DATA IN THIS EXERCISE:
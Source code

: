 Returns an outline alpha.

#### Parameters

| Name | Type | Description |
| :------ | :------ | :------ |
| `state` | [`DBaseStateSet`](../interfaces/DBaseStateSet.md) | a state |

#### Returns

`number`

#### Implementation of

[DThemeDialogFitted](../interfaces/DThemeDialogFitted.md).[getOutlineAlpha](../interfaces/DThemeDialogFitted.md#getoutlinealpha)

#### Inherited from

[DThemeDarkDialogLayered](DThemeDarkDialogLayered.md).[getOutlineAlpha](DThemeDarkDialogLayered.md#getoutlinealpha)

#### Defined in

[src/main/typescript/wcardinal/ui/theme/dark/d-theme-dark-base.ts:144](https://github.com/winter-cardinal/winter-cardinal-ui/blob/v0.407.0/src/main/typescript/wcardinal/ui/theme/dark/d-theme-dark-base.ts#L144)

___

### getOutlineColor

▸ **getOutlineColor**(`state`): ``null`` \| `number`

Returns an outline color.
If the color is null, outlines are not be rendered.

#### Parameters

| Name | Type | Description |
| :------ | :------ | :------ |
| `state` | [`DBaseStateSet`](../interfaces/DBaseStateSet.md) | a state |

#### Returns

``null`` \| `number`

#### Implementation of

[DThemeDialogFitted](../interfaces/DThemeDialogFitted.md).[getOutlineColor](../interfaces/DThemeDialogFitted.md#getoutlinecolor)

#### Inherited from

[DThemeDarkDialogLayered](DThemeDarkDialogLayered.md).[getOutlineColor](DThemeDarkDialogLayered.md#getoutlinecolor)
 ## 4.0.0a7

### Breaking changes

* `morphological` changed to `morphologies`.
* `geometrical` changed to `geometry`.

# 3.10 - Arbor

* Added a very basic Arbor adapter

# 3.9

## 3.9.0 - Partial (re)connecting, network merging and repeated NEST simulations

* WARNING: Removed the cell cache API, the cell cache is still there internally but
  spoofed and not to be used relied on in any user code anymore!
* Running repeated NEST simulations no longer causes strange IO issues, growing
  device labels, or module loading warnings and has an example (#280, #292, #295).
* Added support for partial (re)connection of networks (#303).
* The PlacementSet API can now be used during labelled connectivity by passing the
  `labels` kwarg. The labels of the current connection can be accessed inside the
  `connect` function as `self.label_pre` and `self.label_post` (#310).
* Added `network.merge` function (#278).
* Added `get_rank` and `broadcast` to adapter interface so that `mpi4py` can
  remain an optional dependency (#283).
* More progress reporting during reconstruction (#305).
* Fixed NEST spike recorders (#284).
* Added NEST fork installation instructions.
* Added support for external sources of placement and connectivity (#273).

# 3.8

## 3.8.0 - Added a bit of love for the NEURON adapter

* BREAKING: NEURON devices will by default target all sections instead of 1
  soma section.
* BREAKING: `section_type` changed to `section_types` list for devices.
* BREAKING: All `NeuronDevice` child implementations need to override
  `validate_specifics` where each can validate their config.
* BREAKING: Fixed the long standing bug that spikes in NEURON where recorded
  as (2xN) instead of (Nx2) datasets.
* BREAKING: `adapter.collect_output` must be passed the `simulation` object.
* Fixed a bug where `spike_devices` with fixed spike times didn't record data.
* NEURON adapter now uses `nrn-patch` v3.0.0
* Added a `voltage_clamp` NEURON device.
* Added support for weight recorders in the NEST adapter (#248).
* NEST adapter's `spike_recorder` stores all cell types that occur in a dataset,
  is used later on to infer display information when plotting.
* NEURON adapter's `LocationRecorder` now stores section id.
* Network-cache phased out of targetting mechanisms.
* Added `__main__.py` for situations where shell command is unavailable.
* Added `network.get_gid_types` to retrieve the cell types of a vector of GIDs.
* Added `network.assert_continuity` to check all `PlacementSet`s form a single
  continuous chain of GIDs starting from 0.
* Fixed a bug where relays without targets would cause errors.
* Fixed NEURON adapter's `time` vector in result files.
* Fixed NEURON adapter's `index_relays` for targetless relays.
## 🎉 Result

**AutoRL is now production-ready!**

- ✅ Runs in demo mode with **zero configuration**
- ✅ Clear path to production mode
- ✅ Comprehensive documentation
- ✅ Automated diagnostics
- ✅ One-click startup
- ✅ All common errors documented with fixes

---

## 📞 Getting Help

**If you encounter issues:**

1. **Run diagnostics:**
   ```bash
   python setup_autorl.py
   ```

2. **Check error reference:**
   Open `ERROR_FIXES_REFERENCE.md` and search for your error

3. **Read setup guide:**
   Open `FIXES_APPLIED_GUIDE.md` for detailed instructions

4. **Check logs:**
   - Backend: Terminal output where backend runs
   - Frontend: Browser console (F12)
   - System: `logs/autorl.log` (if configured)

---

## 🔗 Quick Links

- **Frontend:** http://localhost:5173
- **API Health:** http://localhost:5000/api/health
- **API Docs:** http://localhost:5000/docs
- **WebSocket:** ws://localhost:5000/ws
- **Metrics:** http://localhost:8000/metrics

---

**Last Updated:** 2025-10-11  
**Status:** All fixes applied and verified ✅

YOUR TASK: Would you please give back all of the material above exactly as it stands?

TASK RESPONSE:
Source code

: Returns an outline alpha.

#### Parameters

| Name | Type | Description |
| :------ | :------ | :------ |
| `state` | [`DBaseStateSet`](../interfaces/DBaseStateSet.md) | a state |

#### Returns

`number`

#### Implementation of

[DThemeDialogFitted](../interfaces/DThemeDialogFitted.md).[getOutlineAlpha](../interfaces/DThemeDialogFitted.md#getoutlinealpha)

#### Inherited from

[DThemeDarkDialogLayered](DThemeDarkDialogLayered.md).[getOutlineAlpha](DThemeDarkDialogLayered.md#getoutlinealpha)

#### Defined in

[src/main/typescript/wcardinal/ui/theme/dark/d-theme-dark-base.ts:144](https://github.com/winter-cardinal/winter-cardinal-ui/blob/v0.407.0/src/main/typescript/wcardinal/ui/theme/dark/d-theme-dark-base.ts#L144)

___

### getOutlineColor

▸ **getOutlineColor**(`state`): ``null`` \| `number`

Returns an outline color.
If the color is null, outlines are not be rendered.

#### Parameters

| Name | Type | Description |
| :------ | :------ | :------ |
| `state` | [`DBaseStateSet`](../interfaces/DBaseStateSet.md) | a state |

#### Returns

``null`` \| `number`

#### Implementation of

[DThemeDialogFitted](../interfaces/DThemeDialogFitted.md).[getOutlineColor](../interfaces/DThemeDialogFitted.md#getoutlinecolor)

#### Inherited from

[DThemeDarkDialogLayered](DThemeDarkDialogLayered.md).[getOutlineColor](DThemeDarkDialogLayered.md#getoutlinecolor)
 ## 4.0.0a7

### Breaking changes

* `morphological` changed to `morphologies`.
* `geometrical` changed to `geometry`.

# 3.10 - Arbor

* Added a very basic Arbor adapter

# 3.9

## 3.9.0 - Partial (re)connecting, network merging and repeated NEST simulations

* WARNING: Removed the cell cache API, the cell cache is still there internally but
  spoofed and not to be used relied on in any user code anymore!
* Running repeated NEST simulations no longer causes strange IO issues, growing
  device labels, or module loading warnings and has an example (#280, #292, #295).
* Added support for partial (re)connection of networks (#303).
* The PlacementSet API can now be used during labelled connectivity by passing the
  `labels` kwarg. The labels of the current connection can be accessed inside the
  `connect` function as `self.label_pre` and `self.label_post` (#310).
* Added `network.merge` function (#278).
* Added `get_rank` and `broadcast` to adapter interface so that `mpi4py` can
  remain an optional dependency (#283).
* More progress reporting during reconstruction (#305).
* Fixed NEST spike recorders (#284).
* Added NEST fork installation instructions.
* Added support for external sources of placement and connectivity (#273).

# 3.8

## 3.8.0 - Added a bit of love for the NEURON adapter

* BREAKING: NEURON devices will by default target all sections instead of 1
  soma section.
* BREAKING: `section_type` changed to `section_types` list for devices.
* BREAKING: All `NeuronDevice` child implementations need to override
  `validate_specifics` where each can validate their config.
* BREAKING: Fixed the long standing bug that spikes in NEURON where recorded
  as (2xN) instead of (Nx2) datasets.
* BREAKING: `adapter.collect_output` must be passed the `simulation` object.
* Fixed a bug where `spike_devices` with fixed spike times didn't record data.
* NEURON adapter now uses `nrn-patch` v3.0.0
* Added a `voltage_clamp` NEURON device.
* Added support for weight recorders in the NEST adapter (#248).
* NEST adapter's `spike_recorder` stores all cell types that occur in a dataset,
  is used later on to infer display information when plotting.
* NEURON adapter's `LocationRecorder` now stores section id.
* Network-cache phased out of targetting mechanisms.
* Added `__main__.py` for situations where shell command is unavailable.
* Added `network.get_gid_types` to retrieve the cell types of a vector of GIDs.
* Added `network.assert_continuity` to check all `PlacementSet`s form a single
  continuous chain of GIDs starting from 0.
* Fixed a bug where relays without targets would cause errors.
* Fixed NEURON adapter's `time` vector in result files.
* Fixed NEURON adapter's `index_relays` for targetless relays.
## 🎉 Result

**AutoRL is now production-ready!**

- ✅ Runs in demo mode with **zero configuration**
- ✅ Clear path to production mode
- ✅ Comprehensive documentation
- ✅ Automated diagnostics
- ✅ One-click startup
- ✅ All common errors documented with fixes

---

## 📞 Getting Help

**If you encounter issues:**

1. **Run diagnostics:**
   ```bash
   python setup_autorl.py
   ```

2. **Check error reference:**
   Open `ERROR_FIXES_REFERENCE.md` and search for your error

3. **Read setup guide:**
   Open `FIXES_APPLIED_GUIDE.md` for detailed instructions

4. **Check logs:**
   - Backend: Terminal output where backend runs
   - Frontend: Browser console (F12)
   - System: `logs/autorl.log` (if configured)

---

## 🔗 Quick Links

- **Frontend:** http://localhost:5173
- **API Health:** http://localhost:5000/api/health
- **API Docs:** http://localhost:5000/docs
- **WebSocket:** ws://localhost:5000/ws
- **Metrics:** http://localhost:8000/metrics

---

**Last Updated:** 2025-10-11  
**Status:** All fixes applied and verified ✅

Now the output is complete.